E se Narayan Hamel, dell’olandese Rompa Leather, ricorda come la sua impresa applichi con investimenti nel processo e in macchinari il proprio impegno per la green innovation, Chiara Mastrotto può vantare per Gruppo Mastrotto un percorso sessantennale, fatto anche questo di investimento e impegno sul territorio. “La responsabilità per noi va in due direttrici importanti – dice –: ambientale e sociale. Dal punto di vista ambientale lavoriamo un prodotto stupendo, che è la pelle, naturale e plastic free”. La concia è chiamata a una sfida epocale, dicevamo. Secondo Charlotte Tusting, della britannica Tusting and Burnett, “Il design non deve essere beneficio di pochi e a svantaggio dei più. Perché sia possibile è necessario che tutta la supply chain lavori insieme, per creare prodotti che siano realizzati con cura ad ogni passaggio di lavorazione”. L’obiettivo è, un giorno, poter “guardare indietro ed essere orgogliosi delle scelte che si sono fatte”.

 

 

Designer e opinionisti

Responsabilità ed essere responsabili sono concetti simili, ma non sono la stessa cosa – nota Maria Theresa Laudades, giornalista e ricercatrice –. In Italia la responsabilità è un elemento che fa parte della sua identità.

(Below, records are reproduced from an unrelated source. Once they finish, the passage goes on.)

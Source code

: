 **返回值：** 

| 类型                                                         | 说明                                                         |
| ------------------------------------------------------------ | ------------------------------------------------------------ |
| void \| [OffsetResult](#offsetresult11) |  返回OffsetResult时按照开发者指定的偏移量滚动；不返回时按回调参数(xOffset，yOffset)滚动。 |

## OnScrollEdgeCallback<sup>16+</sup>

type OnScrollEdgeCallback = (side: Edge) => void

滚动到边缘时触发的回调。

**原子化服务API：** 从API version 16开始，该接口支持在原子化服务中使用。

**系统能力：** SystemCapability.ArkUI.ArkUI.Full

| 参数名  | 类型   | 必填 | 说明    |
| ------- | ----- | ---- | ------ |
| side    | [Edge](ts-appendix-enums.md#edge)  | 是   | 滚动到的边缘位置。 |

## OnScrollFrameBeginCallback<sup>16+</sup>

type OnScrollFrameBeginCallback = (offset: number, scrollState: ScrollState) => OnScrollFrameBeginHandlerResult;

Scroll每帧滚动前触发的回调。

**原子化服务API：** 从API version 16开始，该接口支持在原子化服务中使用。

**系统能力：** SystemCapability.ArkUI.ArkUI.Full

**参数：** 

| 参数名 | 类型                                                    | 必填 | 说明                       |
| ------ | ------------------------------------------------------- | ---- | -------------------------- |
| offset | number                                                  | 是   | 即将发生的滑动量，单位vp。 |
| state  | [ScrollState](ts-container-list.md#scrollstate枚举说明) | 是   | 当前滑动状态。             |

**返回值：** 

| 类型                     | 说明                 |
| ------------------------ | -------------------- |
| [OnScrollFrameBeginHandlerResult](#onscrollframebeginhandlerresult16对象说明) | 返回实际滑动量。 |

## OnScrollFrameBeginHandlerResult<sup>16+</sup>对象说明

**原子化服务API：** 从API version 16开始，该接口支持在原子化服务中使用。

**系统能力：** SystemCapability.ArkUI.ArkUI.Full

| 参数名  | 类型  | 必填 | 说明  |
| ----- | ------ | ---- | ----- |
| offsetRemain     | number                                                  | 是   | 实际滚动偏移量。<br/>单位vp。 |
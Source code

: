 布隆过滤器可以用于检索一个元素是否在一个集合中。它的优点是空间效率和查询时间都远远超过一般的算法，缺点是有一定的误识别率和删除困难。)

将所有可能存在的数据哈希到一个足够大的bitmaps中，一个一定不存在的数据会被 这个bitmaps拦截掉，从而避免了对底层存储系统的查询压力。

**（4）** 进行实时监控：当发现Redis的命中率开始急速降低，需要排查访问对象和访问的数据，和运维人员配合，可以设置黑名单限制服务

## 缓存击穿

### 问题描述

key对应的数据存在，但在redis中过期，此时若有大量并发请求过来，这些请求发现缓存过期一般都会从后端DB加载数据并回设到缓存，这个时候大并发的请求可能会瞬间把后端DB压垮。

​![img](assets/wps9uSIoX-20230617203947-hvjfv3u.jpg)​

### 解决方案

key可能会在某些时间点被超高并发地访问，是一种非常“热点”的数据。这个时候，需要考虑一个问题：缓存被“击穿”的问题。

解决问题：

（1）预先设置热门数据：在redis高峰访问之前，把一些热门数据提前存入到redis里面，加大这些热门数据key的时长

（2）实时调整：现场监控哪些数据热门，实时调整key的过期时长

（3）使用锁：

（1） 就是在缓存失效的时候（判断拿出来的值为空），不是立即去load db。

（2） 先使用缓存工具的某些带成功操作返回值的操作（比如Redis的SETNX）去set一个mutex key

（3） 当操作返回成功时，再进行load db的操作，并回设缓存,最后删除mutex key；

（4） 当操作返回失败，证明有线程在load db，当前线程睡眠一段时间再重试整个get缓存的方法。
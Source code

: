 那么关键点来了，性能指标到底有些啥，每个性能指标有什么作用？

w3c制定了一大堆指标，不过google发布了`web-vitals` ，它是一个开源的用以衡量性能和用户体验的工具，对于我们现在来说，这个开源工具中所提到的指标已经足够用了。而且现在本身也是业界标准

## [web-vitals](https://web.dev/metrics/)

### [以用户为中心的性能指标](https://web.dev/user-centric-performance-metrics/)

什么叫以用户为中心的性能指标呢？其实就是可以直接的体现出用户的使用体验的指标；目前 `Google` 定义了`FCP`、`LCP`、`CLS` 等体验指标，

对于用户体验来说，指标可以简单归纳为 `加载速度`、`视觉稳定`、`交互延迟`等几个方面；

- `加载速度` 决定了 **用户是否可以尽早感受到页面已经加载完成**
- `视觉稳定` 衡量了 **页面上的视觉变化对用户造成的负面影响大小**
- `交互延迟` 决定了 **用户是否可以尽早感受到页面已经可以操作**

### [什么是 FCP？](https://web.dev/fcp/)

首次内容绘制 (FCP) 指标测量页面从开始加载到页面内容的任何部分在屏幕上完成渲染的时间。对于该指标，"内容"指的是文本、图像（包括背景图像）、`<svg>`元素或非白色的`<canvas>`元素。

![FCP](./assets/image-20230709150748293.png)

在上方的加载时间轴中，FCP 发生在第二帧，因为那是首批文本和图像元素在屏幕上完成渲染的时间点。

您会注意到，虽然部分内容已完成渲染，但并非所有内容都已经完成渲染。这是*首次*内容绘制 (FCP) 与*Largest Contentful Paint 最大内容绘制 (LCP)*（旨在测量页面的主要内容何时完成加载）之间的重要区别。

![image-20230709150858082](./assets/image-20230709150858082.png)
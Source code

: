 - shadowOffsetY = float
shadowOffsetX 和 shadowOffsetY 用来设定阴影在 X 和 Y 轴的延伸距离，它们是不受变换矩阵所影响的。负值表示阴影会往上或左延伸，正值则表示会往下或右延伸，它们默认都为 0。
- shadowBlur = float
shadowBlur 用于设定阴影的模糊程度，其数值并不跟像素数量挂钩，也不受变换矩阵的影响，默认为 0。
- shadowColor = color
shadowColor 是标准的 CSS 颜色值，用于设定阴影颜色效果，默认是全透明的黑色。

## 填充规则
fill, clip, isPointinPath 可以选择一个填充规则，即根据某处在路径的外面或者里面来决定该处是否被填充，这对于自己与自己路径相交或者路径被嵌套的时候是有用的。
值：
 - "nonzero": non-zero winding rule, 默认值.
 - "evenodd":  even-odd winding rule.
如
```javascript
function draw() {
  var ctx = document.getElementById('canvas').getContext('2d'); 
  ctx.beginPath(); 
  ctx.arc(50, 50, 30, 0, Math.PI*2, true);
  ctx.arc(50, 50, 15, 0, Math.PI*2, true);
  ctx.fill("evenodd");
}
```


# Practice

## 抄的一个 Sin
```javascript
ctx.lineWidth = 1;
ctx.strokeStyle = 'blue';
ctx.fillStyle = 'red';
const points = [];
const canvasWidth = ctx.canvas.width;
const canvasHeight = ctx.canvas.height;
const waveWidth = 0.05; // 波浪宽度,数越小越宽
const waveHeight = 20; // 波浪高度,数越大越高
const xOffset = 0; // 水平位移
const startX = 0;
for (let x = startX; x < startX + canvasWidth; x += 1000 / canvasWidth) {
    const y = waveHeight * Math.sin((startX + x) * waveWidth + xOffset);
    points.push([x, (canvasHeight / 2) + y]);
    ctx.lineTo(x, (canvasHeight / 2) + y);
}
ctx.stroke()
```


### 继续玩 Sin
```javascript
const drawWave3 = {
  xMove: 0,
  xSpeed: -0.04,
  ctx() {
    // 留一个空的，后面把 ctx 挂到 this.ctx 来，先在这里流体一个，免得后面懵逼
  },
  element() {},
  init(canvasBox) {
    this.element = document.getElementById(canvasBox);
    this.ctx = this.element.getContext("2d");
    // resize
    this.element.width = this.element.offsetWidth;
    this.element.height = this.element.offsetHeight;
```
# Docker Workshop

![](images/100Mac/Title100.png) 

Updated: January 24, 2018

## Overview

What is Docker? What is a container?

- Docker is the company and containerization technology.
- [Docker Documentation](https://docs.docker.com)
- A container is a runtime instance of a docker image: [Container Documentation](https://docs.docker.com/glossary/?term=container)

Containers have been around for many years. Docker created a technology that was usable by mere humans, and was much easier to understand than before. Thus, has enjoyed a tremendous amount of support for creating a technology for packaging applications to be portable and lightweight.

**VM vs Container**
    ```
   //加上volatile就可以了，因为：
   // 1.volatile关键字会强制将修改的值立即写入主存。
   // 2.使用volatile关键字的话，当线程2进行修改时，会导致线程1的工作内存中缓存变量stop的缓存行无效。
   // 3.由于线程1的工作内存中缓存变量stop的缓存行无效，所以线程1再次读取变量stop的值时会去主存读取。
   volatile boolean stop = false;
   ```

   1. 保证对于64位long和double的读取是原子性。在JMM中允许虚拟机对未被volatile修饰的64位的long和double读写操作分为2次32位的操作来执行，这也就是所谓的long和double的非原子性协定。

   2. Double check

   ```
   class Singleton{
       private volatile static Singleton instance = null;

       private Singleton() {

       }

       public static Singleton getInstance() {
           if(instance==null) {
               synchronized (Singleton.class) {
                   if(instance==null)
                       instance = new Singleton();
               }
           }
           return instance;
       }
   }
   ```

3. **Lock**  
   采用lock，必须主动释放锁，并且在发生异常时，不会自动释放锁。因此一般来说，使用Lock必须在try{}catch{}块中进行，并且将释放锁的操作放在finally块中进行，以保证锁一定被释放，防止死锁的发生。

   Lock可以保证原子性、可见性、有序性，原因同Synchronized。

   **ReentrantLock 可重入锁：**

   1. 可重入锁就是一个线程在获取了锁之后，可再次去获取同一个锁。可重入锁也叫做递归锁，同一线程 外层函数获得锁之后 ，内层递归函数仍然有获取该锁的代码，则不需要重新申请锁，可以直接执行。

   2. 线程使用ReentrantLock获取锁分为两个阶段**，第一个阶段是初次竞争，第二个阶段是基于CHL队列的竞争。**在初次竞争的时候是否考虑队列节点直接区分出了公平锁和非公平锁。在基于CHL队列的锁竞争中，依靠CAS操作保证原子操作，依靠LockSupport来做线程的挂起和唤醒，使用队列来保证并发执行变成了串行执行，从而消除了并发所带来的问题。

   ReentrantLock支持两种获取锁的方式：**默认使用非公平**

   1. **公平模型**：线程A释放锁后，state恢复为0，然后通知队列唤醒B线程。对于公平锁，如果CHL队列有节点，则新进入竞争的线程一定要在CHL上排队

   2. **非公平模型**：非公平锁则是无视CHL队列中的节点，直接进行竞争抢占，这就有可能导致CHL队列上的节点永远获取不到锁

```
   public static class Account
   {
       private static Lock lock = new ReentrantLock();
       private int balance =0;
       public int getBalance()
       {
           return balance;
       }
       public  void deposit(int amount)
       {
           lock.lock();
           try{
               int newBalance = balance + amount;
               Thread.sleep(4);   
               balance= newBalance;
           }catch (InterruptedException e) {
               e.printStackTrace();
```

Gli italiani sono stati i primi a preoccuparsi e prendersi cura davvero delle proprie comunità. Non è un fenomeno di oggi, ma che appartiene alla storia della moda”. Nel fashion system, dunque, c’è un trend che va dal Belpaese verso il mondo. “Venezia è la mia città, il luogo dove faccio le ricerche che mi permettono di portare nel globo un prodotto etico e rispettoso – riconosce Elisabetta Armellin, del brand V73 –, nell’augurio che le mie borse possano aiutare a creare un futuro migliore”. Un designer che voglia essere sostenibile, d’altronde, ha tanti modi per mettere in pratica la propria intenzione. Ci sono i vantaggi che il digitale porta con sé, una certa sapienza produttiva che eviti la formazione di over-stock e futuri scarti, e la stessa concezione del prodotto. “Quando disegniamo, lo facciamo in maniera modulare, di modo che possa essere poi disassemblato – porta ad esempio Anina Net, di 360 Fashion Network –. In questo modo i materiali e le componenti potranno essere separate per essere riciclate”.

Pubblico, privato

La responsabilità è nella vita di tutti i giorni, dalla leadership dell’azienda e nei ruoli della vita – sostiene la designer Bav Tailor –. Per me significa lavorare sulla mia ecologia personale. Non c’è bisogno di essere perfetti, c’è bisogno di iniziare”. “Molti di noi dicono di volere un mondo migliore per i propri figli – conclude Anna La Germaine –: è nostra responsabilità crearlo attraverso le nostre azioni. Prima di lanciare una nuova attività, bisogna chiedersi come influenzerà gli altri? Se agiamo bene, possiamo dare il via a una reazione a catena”.